E ora passiamo a dire di un altro entanglement: il 3 Aprile scorso, in un suo articolo pubblicato su Media INAF, la collega Francesca Aloisio citò la presenza di due mie tavole (4) tra le opere che a partire dall’8 Aprile sarebbero state esposte nella mostra “La scienza tra le nuvole”.

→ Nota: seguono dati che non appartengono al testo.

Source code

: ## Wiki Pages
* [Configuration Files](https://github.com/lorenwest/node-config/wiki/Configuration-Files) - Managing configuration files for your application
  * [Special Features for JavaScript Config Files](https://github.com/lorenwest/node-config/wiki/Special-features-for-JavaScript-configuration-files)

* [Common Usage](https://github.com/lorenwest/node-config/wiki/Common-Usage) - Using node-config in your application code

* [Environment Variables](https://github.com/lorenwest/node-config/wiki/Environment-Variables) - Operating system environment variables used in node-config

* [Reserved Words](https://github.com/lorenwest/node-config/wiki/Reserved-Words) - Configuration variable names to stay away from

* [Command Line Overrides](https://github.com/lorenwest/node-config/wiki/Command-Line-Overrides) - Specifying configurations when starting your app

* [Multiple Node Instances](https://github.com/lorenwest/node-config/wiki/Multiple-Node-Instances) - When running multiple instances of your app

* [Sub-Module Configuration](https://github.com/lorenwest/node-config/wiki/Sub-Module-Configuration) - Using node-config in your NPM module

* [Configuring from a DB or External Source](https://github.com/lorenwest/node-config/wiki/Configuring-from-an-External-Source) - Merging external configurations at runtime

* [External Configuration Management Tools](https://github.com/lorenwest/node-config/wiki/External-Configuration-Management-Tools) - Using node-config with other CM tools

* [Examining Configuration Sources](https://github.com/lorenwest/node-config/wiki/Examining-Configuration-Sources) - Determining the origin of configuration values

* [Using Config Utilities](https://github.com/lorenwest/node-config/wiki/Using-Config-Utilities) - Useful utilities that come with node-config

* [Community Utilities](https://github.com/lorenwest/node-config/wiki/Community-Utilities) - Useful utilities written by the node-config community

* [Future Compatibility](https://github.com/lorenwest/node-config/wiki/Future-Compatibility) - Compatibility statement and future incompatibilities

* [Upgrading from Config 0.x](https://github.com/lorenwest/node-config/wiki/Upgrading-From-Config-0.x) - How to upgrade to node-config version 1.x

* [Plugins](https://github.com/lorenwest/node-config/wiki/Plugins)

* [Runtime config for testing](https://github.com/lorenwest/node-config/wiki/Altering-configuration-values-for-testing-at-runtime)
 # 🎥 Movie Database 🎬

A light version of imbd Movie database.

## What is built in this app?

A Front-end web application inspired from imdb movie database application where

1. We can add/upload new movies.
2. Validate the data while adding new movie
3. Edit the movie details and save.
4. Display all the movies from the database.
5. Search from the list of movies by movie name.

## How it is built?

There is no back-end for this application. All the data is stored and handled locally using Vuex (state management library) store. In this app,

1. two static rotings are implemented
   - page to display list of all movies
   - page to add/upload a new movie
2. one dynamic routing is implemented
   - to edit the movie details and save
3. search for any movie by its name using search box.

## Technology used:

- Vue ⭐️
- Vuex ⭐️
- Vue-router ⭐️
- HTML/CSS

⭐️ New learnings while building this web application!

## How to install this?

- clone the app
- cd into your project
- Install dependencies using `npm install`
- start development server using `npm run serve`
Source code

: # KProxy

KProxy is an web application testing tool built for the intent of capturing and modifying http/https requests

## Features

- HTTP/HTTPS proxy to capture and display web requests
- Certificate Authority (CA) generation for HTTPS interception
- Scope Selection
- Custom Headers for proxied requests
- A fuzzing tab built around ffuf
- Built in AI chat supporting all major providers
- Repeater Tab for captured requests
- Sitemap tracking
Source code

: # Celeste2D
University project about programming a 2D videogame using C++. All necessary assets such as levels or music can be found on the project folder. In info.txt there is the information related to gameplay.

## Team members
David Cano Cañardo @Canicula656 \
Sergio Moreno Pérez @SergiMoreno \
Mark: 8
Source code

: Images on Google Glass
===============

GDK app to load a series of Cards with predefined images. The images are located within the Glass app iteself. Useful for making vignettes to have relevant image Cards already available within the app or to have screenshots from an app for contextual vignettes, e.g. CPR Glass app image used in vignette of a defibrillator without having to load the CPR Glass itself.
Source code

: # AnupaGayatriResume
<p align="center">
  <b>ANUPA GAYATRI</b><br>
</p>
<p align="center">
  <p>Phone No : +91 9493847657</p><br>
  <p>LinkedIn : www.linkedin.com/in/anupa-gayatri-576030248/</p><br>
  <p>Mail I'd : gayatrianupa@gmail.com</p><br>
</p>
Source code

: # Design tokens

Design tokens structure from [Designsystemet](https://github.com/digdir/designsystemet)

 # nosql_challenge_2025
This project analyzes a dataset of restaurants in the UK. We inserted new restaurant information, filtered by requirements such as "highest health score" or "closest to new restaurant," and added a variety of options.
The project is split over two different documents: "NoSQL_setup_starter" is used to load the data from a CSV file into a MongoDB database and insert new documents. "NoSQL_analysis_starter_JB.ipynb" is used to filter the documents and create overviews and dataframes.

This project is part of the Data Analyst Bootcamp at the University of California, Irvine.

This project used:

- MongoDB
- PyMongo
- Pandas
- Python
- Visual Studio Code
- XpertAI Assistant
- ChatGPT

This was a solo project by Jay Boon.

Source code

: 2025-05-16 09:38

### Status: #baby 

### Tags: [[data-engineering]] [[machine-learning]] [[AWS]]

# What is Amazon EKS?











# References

L’ esposizione, inserita nel cartellone del festival della Scienza capitolino, sarebbe stata visitabile presso il Parco della Musica e Davide Coero Borga, il suo curatore, il 5 pubblicò sempre su Media INAF un pezzo nel quale ancora una volta venivo menzionato come raro caso di scienziato-artista lì presente con le sue opere (pare ce ne fosse anche un altro, tale Stefano Bortolotti dell’Istituto Italiano di Tecnologia).
Sapevo già da mesi del progetto di allestire questa mostra in quanto Stefano Sandrelli, coordinatore nazionale delle attività divulgative dell’INAF, mi aveva invitato con un certo anticipo a proporre alcune mie tavole in vista di quell’occasione. I numerosi eventi intercorsi tra quella prima convocazione e il festival mi avevano però fatto dimenticare del tutto la cosa e la sorpresa di scoprire che effettivamente due tavole di Squid Zoup fossero lì esposte è stata tanta e, inutile dirlo, decisamente piacevole.
Il presunto entanglement, a parte la circostanza fortuita ma decisamente simpatica di trovare proprio in quei giorni un articolo su “Le Scienze” a spiegare quell’argomento di fisica, è stato quindi sentirsi “finalmente” misurato, a quasi quattrocento chilometri di distanza dalla mia posizione, da tutti coloro i quali vedendo le mie tavole, potete starne certi: hanno misurato i miei stati interiori ancora altamente entangled con quanto quelle due tavole raccontano di me.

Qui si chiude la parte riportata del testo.